A completely soaked dog should not be enclosed in a plastic crate or small space without good airflow. Again, you would be putting the dog in a situation where the process of evaporation cannot effectively take place. Airflow must occur over the damp dog for cooling to take place.

Here in Washington, with my Siberian Huskies, I have a guideline for running my dogs. If I am wearing a tee shirt only, it is too warm to run my dogs. Of course, I watch the temp, feel the humidity, and observe my dogs.
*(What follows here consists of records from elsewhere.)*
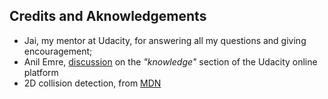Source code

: ## Credits and Aknowledgements

* Jai, my mentor at Udacity, for answering all my questions and giving encouragement;
* Anil Emre, [discussion](https://knowledge.udacity.com/questions/1590?utm_medium=email&utm_campaign=ret_600_auto_ndxxx_knowledge-answer-created_na&utm_source=blueshift&utm_content=ret_600_auto_ndxxx_knowledge-answer-created_na&bsft_clkid=85e8cd88-c69c-43e9-a699-0d0fbd779277&bsft_uid=d5fb8f63-65ea-4fc9-9cb8-14de380d6739&bsft_mid=cc632ee4-24a4-4415-808f-5439b8c30a79&bsft_eid=22b8f7b6-5eac-66ee-cf9f-0d5b86b9fddc&bsft_txnid=370c5cae-fcd0-4748-9d2a-16d1d0bc549f#1601) on the _"knowledge"_ section of the Udacity online platform
* 2D collision detection, from [MDN](https://developer.mozilla.org/en-US/docs/Games/Techniques/2D_collision_detection)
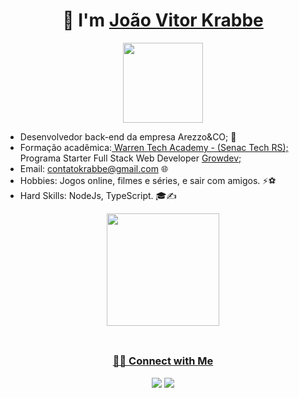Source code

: ### 
<h1 align="center"> 👋 I'm <a href="https://github.com/JKrabbee">João Vitor Krabbe<a></h1>
  
 <p align="center">
 <img style="width:8rem; height:auto" src="https://cdn.dribbble.com/users/1787323/screenshots/10091971/media/d43c019bfeff34be8816481e843ea8c1.png"/>
</p>
<!-- <img align="right" style="width:16rem; height:auto" src="https://raw.githubusercontent.com/Elanza-48/Elanza-48/41a4790484e268102dfdab2b7c59d440d3ffafab/resources/img/geek.gif"/> -->

- Desenvolvedor back-end da empresa Arezzo&CO; 💼
- Formação acadêmica:<a href="https://lp.warren.com.br/warren-academy-tech-poa" alt="Warren"> Warren Tech Academy - (Senac Tech RS);</a> 
  Programa Starter Full Stack Web Developer <a href="https://www.growdev.com.br/" alt="growdev site"> Growdev;</a> 
- Email: contatokrabbe@gmail.com 🌐 
- Hobbies: Jogos online, filmes e séries, e sair com amigos. ⚡⚽ 
- Hard Skills: NodeJs, TypeScript. 🎓✍️

<div align="center">
  <a href="https://github.com/JKrabbee">
  <img height="180em" src="https://github-readme-stats.vercel.app/api/top-langs/?username=JKrabbee&layout=compact&langs_count=7&theme=dracula"/>
</div>
  
  <div style="display: inline_block" div align="center"><br>

  
##
<h3 align="center"> 🤝🏻 Connect with Me </h3>
  <div align="center">
  <a href="https://instagram.com/joaokrabbe_" target="_blank"><img src="https://img.shields.io/badge/-Instagram-%23E4405F?style=for-the-badge&logo=instagram&logoColor=white" target="_blank"></a>
  <a href="https://www.linkedin.com/in/joao-krabbe/" target="_blank"><img src="https://img.shields.io/badge/-LinkedIn-%230077B5?style=for-the-badge&logo=linkedin&logoColor=white" target="_blank"></a> </div>

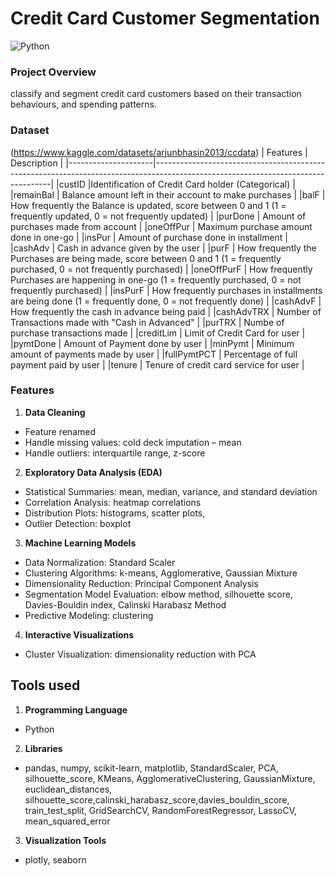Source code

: # Credit Card Customer Segmentation 
![Python](https://img.shields.io/badge/Python-3776AB?style=for-the-badge&logo=python&logoColor=white)

### Project Overview
classify and segment credit card customers based on their transaction behaviours, and spending patterns.

### Dataset 
(https://www.kaggle.com/datasets/arjunbhasin2013/ccdata)
| Features            | Description                                                                                                                      |
|---------------------|----------------------------------------------------------------------------------------------------------------------------------|
|custID               |Identification of Credit Card holder (Categorical)                                                                                |
|remainBal            | Balance amount left in their account to make purchases                                                                           |
|balF                 | How frequently the Balance is updated, score between 0 and 1 (1 = frequently updated, 0 = not frequently updated)                |
|purDone              | Amount of purchases made from account                                                                                            |
|oneOffPur            | Maximum purchase amount done in one-go                                                                                           |
|insPur               | Amount of purchase done in installment                                                                                           |
|cashAdv              | Cash in advance given by the user                                                                                                |
|purF                 | How frequently the Purchases are being made, score between 0 and 1 (1 = frequently purchased, 0 = not frequently purchased)      |
|oneOffPurF           | How frequently Purchases are happening in one-go (1 = frequently purchased, 0 = not frequently purchased)                        |
|insPurF              | How frequently purchases in installments are being done (1 = frequently done, 0 = not frequently done)                           |
|cashAdvF             | How frequently the cash in advance being paid                                                                                    |
|cashAdvTRX           | Number of Transactions made with "Cash in Advanced"                                                                              |
|purTRX               | Numbe of purchase transactions made                                                                                              |
|creditLim            | Limit of Credit Card for user                                                                                                    |
|pymtDone             | Amount of Payment done by user                                                                                                   |
|minPymt              | Minimum amount of payments made by user                                                                                          |
|fullPymtPCT          | Percentage of full payment paid by user                                                                                          |
|tenure               | Tenure of credit card service for user                                                                                           |

### Features
1. **Data Cleaning**
  -	Feature renamed
  -	Handle missing values: cold deck imputation – mean
  -	Handle outliers: interquartile range, z-score
2. **Exploratory Data Analysis (EDA)**
  -	Statistical Summaries: mean, median, variance, and standard deviation
  -	Correlation Analysis: heatmap correlations
  -	Distribution Plots: histograms, scatter plots,
  -	Outlier Detection: boxplot
3. **Machine Learning Models**
  -	Data Normalization: Standard Scaler
  -	Clustering Algorithms: k-means, Agglomerative, Gaussian Mixture
  -	Dimensionality Reduction: Principal Component Analysis
  -	Segmentation Model Evaluation: elbow method, silhouette score, Davies-Bouldin index, Calinski Harabasz Method
  -	Predictive Modeling: clustering
4. **Interactive Visualizations**
  -	Cluster Visualization: dimensionality reduction with PCA

## Tools used
1. **Programming Language** 
  - Python
2. **Libraries**
  - pandas, numpy, scikit-learn, matplotlib, StandardScaler, PCA, silhouette_score, KMeans, AgglomerativeClustering, GaussianMixture, euclidean_distances, silhouette_score,calinski_harabasz_score,davies_bouldin_score, train_test_split, GridSearchCV, RandomForestRegressor, LassoCV, mean_squared_error
3. **Visualization Tools**
  - plotly, seaborn
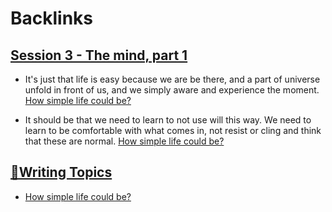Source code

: 
# Backlinks
## [Session 3 - The mind, part 1](<Session 3 - The mind, part 1.md>)
- It's just that life is easy because we are be there, and a part of universe unfold in front of us, and we simply aware and experience the moment. [How simple life could be?](<How simple life could be?.md>)

- It should be that we need to learn to not use will this way. We need to learn to be comfortable with what comes in, not resist or cling and think that these are normal. [How simple life could be?](<How simple life could be?.md>)

## [🧭Writing Topics](<🧭Writing Topics.md>)
- [How simple life could be?](<How simple life could be?.md>)


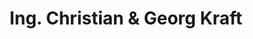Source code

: ---
title: "Ing. Christian & Georg Kraft"
url: /laa-an-der-thaya/ing-christian-und-georg-kraft/
shop: Autohaus
---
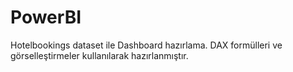 # PowerBI
Hotelbookings dataset ile Dashboard hazırlama.
DAX formülleri ve görselleştirmeler kullanılarak hazırlanmıştır.
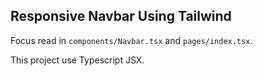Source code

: ## Responsive Navbar Using Tailwind

Focus read in `components/Navbar.tsx` and `pages/index.tsx`.

This project use Typescript JSX.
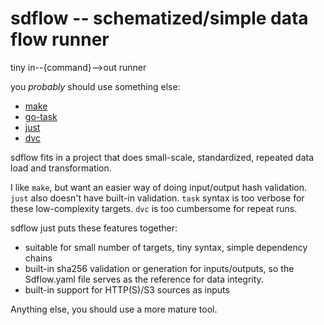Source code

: # sdflow -- schematized/simple data flow runner

tiny in--{command}-->out runner

you _probably_ should use something else:

- [make](https://www.gnu.org/software/make/)
- [go-task](https://taskfile.dev/)
- [just](https://github.com/casey/just)
- [dvc](https://dvc.org/)

sdflow fits in a project that does small-scale, standardized, repeated data load and transformation.

I like `make`, but want an easier way of doing input/output hash validation.
`just` also doesn't have built-in validation.
`task` syntax is too verbose for these low-complexity targets.
`dvc` is too cumbersome for repeat runs.

sdflow just puts these features together:

- suitable for small number of targets, tiny syntax, simple dependency chains
- built-in sha256 validation or generation for inputs/outputs, so the Sdflow.yaml file serves as the reference for data integrity.
- built-in support for HTTP(S)/S3 sources as inputs

Anything else, you should use a more mature tool.
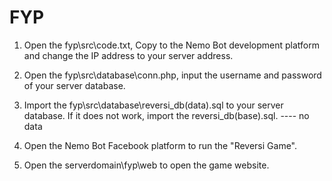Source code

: # FYP
1. Open the fyp\src\code.txt, Copy to the Nemo Bot development platform and 
	change the IP address to your server address.
	
2. Open the fyp\src\database\conn.php, input the username and password of your server database.

3. Import the fyp\src\database\reversi_db(data).sql to your server database. 
	If it does not work, import the reversi_db(base).sql. ---- no data
	
4. Open the Nemo Bot Facebook platform to run the "Reversi Game".

5. Open the serverdomain\fyp\web to open the game website.
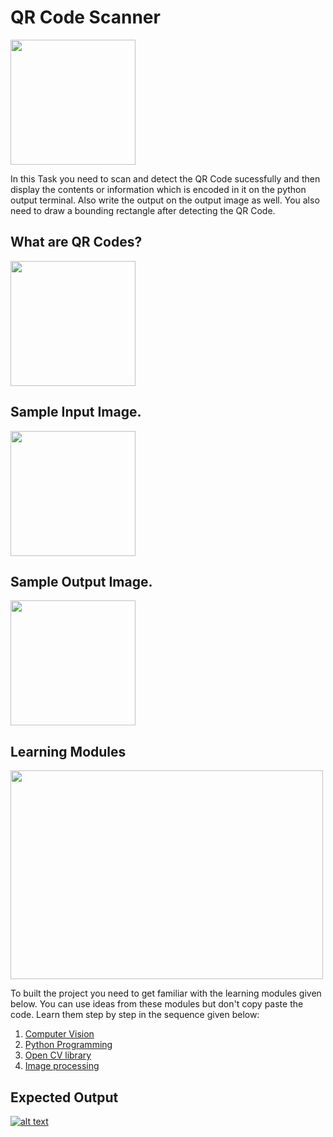 # QR Code Scanner

<img align = "center" width = "200" height = "200" src = "">

In this Task you need to scan and detect the QR Code sucessfully and then display the contents or information which
is encoded in it on the python output terminal. Also write the output on the output image as well. You also need to draw 
a bounding rectangle after detecting the QR Code.

## What are QR Codes?

<img align = "center" width = "200" height = "200" src = "">

## Sample Input Image.

<img align = "center" width = "200" height = "200" src = "">

## Sample Output Image.

<img align = "center" width = "200" height = "200" src = "">

## Learning Modules

<img align="center" width="500" height="334" src="https://github.com/varun7860/Artificial-Intelligence/blob/main/Image%20Processing/Dino%20T-Rex%20Game%20Using%20Gesture%20Recognition/Assets/Learning%20Modules.jpg">

To built the project you need to get familiar with the learning modules given below. You can use ideas from these modules but don't copy paste the code.
Learn them step by step in the sequence given below:

1. [Computer Vision](https://tryolabs.com/resources/introductory-guide-computer-vision/)
2. [Python Programming](https://www.w3schools.com/python/)
3. [Open CV library](https://www.geeksforgeeks.org/opencv-python-tutorial/)
4. [Image processing](https://en.wikipedia.org/wiki/Digital_image_processing)

## Expected Output
[![alt text][1]][2]

[1]: https://github.com/varun7860/Artificial-Intelligence/blob/main/Image%20Processing/Dino%20T-Rex%20Game%20Using%20Gesture%20Recognition/Assets/Output.png
[2]: https://youtu.be/6qf6tvbE4x0

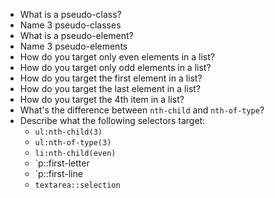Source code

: * What is a pseudo-class?
* Name 3 pseudo-classes
* What is a pseudo-element?
* Name 3 pseudo-elements
* How do you target only even elements in a list?
* How do you target only odd elements in a list?
* How do you target the first element in a list?
* How do you target the last element in a list?
* How do you target the 4th item in a list?
* What's the difference between `nth-child` and `nth-of-type`?
* Describe what the following selectors target:
  * `ul:nth-child(3)`
  * `ul:nth-of-type(3)`
  * `li:nth-child(even)`
  * `p::first-letter
  * `p::first-line
  * `textarea::selection`
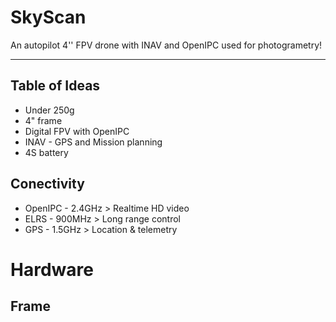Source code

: # SkyScan
An autopilot 4'' FPV drone with INAV and OpenIPC used for photogrametry!

---

## Table of Ideas
- Under 250g
- 4" frame
- Digital FPV with OpenIPC
- INAV - GPS and Mission planning
- 4S battery

## Conectivity
- OpenIPC - 2.4GHz > Realtime HD video
- ELRS - 900MHz > Long range control
- GPS - 1.5GHz > Location & telemetry

# Hardware

## Frame
  
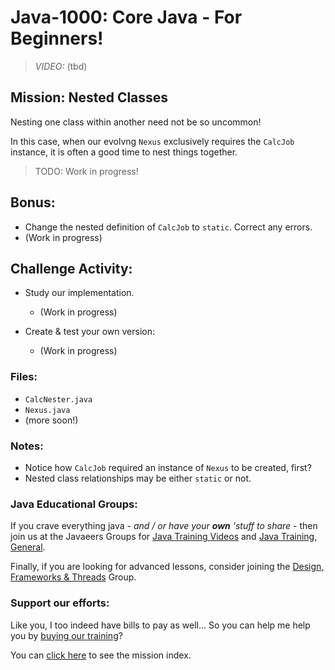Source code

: # Java-1000: Core Java - For Beginners!

> _VIDEO:_ (tbd)

## Mission: Nested Classes
Nesting one class within another need not be so uncommon!

In this case, when our evolvng `Nexus` exclusively requires 
the `CalcJob` instance, it is often a good time to nest 
things together.

> TODO: Work in progress!

## Bonus:
- Change the nested definition of `CalcJob` to `static`. Correct any errors.
- (Work in progress)

## Challenge Activity:
- Study our implementation.
  * (Work in progress)
  
- Create & test your own version:
  * (Work in progress)

### Files:
* `CalcNester.java`
* `Nexus.java`
* (more soon!)


### Notes:
- Notice how `CalcJob` required an instance of `Nexus` 
to be created, first?
- Nested class relationships may be either `static` or not.

### Java Educational Groups:
If you crave everything java - _and / or have your **own**
'stuff to share_ - then join us at the
Javaeers Groups for [Java Training Videos](https://www.facebook.com/JavaVideos9000/)
and [Java Training, General](https://www.facebook.com/groups/javatraining9000/).

Finally, if you are looking for advanced lessons, consider joining the
[Design, Frameworks & Threads](https://www.facebook.com/Java-Design-Frameworks-Thread-Video-Training-670850766419490)
Group.

### Support our efforts:
Like you, I too indeed have bills to pay as well... So you can help me help you
by [buying our training](https://www.udemy.com/course/how-to-java)?

You can [click here](../../../../MISSIONS.md) to see the mission index.

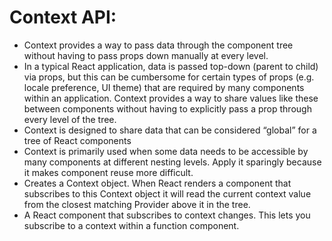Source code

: # Context API:

* Context provides a way to pass data through the component tree without having to pass props down manually at every level.
* In a typical React application, data is passed top-down (parent to child) via props, but this can be cumbersome for certain types of props (e.g. locale preference, UI theme) that are required by many components within an application. Context provides a way to share values like these between components without having to explicitly pass a prop through every level of the tree.
* Context is designed to share data that can be considered “global” for a tree of React components
* Context is primarily used when some data needs to be accessible by many components at different nesting levels. Apply it sparingly because it makes component reuse more difficult.
* Creates a Context object. When React renders a component that subscribes to this Context object it will read the current context value from the closest matching Provider above it in the tree.
* A React component that subscribes to context changes. This lets you subscribe to a context within a function component.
Attentiveness to your dogs, knowing your dog, watching their body language is the BEST way to avoid over heating. You must be AWARE that you are the one that must recognize when to stop. The dog will run itself into a dangerous situation. Know if you have a high risk dog: Examples would be young dogs, sick dogs, overweight dogs, out of shape dogs, dogs on certain meds, short muzzled dogs such as the bully breeds, dogs with respiratory or heart conditions. Overheating can happen any time a dog is moving. Pay attention, know your dog, and trust your wisdom, and have fun on the trails.